Records from a dataset
*** Block opens ***

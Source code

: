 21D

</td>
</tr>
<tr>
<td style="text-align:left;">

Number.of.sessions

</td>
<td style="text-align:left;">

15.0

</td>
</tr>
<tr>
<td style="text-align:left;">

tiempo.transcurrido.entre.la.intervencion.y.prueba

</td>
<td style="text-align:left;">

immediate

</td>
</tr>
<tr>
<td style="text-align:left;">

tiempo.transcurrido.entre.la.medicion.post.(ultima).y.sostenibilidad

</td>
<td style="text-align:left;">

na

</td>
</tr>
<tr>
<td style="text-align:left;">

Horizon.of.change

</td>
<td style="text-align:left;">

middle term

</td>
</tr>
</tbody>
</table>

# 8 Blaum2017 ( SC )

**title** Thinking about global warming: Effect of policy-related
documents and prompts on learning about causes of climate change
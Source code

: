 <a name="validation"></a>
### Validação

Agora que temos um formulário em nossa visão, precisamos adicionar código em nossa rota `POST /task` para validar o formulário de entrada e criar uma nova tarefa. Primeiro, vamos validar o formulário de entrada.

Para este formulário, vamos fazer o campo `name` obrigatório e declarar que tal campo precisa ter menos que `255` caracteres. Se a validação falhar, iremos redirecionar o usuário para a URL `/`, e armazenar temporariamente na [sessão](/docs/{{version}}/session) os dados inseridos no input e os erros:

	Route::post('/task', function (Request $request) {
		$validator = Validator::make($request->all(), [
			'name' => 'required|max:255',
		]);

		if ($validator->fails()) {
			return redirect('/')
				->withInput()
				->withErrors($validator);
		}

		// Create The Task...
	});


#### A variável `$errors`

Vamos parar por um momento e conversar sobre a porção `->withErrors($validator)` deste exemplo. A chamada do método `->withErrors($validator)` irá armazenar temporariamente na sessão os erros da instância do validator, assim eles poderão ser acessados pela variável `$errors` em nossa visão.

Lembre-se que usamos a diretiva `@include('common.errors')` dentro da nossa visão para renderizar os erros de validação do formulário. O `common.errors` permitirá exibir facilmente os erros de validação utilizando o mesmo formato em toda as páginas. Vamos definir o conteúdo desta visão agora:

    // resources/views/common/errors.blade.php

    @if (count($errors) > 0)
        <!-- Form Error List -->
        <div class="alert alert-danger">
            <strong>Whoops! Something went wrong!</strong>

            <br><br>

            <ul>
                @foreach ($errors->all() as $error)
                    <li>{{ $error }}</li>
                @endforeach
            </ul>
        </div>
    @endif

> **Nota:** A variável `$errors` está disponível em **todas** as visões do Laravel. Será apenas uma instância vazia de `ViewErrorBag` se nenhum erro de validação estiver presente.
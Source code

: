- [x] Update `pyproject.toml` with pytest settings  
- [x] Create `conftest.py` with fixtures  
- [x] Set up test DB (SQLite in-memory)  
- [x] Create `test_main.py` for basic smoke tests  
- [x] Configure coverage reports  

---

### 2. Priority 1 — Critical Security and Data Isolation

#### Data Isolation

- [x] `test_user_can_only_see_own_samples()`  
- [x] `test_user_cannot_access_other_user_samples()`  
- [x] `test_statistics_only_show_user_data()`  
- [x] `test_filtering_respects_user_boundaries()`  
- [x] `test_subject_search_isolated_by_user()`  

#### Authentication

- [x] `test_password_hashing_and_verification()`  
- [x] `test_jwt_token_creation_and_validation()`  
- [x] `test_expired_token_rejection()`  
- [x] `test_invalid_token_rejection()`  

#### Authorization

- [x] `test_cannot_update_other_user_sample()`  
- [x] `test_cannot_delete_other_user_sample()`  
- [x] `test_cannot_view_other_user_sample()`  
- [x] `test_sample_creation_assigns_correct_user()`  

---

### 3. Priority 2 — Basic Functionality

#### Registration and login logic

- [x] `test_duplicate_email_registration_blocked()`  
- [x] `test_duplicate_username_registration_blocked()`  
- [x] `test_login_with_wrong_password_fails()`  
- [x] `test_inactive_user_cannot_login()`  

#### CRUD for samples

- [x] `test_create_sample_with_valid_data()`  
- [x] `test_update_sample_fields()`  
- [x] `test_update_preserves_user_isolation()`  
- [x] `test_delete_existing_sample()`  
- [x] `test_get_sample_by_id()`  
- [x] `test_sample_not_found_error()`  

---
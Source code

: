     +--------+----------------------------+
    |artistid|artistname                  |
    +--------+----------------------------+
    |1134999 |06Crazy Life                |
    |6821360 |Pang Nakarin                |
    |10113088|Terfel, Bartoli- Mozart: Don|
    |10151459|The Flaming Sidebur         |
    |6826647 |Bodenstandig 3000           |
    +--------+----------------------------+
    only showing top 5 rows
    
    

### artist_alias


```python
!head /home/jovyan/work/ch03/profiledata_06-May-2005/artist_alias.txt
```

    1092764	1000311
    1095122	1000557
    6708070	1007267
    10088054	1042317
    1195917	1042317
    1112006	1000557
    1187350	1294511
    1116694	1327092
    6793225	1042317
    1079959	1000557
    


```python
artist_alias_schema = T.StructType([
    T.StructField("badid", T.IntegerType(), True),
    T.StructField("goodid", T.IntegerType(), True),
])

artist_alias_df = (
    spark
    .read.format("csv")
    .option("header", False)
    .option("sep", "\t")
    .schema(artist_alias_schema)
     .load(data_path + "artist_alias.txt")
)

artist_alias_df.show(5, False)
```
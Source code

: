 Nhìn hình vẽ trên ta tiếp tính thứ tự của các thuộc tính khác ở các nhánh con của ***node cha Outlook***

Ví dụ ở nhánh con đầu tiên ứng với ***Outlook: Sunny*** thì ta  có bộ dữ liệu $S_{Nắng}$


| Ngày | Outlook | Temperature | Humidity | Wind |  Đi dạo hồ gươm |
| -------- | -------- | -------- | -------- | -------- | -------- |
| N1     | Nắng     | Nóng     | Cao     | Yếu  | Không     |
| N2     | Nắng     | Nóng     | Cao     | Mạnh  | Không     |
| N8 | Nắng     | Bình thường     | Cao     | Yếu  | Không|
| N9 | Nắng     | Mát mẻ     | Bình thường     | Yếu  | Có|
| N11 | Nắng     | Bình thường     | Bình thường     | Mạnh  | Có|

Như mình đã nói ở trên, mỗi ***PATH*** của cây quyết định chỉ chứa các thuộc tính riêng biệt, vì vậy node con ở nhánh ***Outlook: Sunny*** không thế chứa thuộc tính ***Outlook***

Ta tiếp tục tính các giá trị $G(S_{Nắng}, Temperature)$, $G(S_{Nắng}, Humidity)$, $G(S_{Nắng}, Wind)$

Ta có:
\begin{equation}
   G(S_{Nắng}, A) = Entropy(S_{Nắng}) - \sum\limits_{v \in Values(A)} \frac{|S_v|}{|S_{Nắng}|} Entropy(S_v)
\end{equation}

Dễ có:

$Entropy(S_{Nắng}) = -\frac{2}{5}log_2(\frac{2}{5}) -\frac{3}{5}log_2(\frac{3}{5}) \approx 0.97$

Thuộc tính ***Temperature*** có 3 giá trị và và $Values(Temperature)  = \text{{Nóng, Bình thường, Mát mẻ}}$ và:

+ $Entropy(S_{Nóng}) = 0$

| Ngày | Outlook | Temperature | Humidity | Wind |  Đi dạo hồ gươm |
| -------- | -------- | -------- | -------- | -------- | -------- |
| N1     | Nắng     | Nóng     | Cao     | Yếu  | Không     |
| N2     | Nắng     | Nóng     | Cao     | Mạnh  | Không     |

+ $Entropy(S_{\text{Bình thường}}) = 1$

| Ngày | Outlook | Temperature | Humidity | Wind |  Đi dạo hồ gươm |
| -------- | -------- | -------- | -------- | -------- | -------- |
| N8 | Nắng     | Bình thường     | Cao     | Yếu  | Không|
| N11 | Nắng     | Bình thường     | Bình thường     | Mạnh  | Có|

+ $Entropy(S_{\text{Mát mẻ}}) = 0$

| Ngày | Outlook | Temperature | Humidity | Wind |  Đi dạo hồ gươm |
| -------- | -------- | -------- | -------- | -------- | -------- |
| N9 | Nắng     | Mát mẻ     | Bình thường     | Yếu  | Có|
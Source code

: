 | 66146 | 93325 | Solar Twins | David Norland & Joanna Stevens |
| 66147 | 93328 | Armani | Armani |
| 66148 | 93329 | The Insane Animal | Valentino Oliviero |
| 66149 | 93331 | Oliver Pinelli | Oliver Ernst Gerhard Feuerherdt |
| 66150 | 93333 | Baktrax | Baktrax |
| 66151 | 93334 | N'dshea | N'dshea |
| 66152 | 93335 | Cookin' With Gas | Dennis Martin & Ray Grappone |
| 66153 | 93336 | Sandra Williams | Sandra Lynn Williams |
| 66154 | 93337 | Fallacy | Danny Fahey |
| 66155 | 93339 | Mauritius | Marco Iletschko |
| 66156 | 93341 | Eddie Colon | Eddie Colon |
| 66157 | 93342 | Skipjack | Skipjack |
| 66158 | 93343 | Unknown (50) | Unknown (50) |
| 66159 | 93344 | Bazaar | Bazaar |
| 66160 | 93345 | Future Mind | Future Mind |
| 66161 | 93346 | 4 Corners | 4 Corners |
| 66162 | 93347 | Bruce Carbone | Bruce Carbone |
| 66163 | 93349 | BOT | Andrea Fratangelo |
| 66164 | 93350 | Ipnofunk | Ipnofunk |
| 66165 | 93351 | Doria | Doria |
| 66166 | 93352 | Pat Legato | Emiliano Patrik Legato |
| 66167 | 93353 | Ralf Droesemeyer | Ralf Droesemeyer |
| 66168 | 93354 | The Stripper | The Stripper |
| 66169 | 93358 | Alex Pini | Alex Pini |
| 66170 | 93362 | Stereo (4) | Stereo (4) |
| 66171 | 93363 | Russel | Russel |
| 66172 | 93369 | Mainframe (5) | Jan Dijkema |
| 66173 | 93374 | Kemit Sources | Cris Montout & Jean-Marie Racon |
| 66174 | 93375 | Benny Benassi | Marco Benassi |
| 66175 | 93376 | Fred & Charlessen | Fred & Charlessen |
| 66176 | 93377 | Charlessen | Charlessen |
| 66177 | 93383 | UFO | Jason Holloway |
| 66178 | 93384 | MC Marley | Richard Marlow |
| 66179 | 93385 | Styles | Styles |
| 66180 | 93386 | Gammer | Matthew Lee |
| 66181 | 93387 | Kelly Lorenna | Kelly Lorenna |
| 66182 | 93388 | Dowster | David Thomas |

*** Block closes ***

• _Exercise_: The required output is the set of lines from the first line of the data through the line that contains "Para este formulário, vamos", transcribed exactly.

• _Response to the exercise_:
Source code

: 21D

</td>
</tr>
<tr>
<td style="text-align:left;">

Number.of.sessions

</td>
<td style="text-align:left;">

15.0

</td>
</tr>
<tr>
<td style="text-align:left;">

tiempo.transcurrido.entre.la.intervencion.y.prueba

</td>
<td style="text-align:left;">

immediate

</td>
</tr>
<tr>
<td style="text-align:left;">

tiempo.transcurrido.entre.la.medicion.post.(ultima).y.sostenibilidad

</td>
<td style="text-align:left;">

na

</td>
</tr>
<tr>
<td style="text-align:left;">

Horizon.of.change

</td>
<td style="text-align:left;">

middle term

</td>
</tr>
</tbody>
</table>

# 8 Blaum2017 ( SC )

**title** Thinking about global warming: Effect of policy-related
documents and prompts on learning about causes of climate change
Source code

: <a name="validation"></a>
### Validação

Agora que temos um formulário em nossa visão, precisamos adicionar código em nossa rota `POST /task` para validar o formulário de entrada e criar uma nova tarefa. Primeiro, vamos validar o formulário de entrada.

Para este formulário, vamos fazer o campo `name` obrigatório e declarar que tal campo precisa ter menos que `255` caracteres. Se a validação falhar, iremos redirecionar o usuário para a URL `/`, e armazenar temporariamente na [sessão](/docs/{{version}}/session) os dados inseridos no input e os erros:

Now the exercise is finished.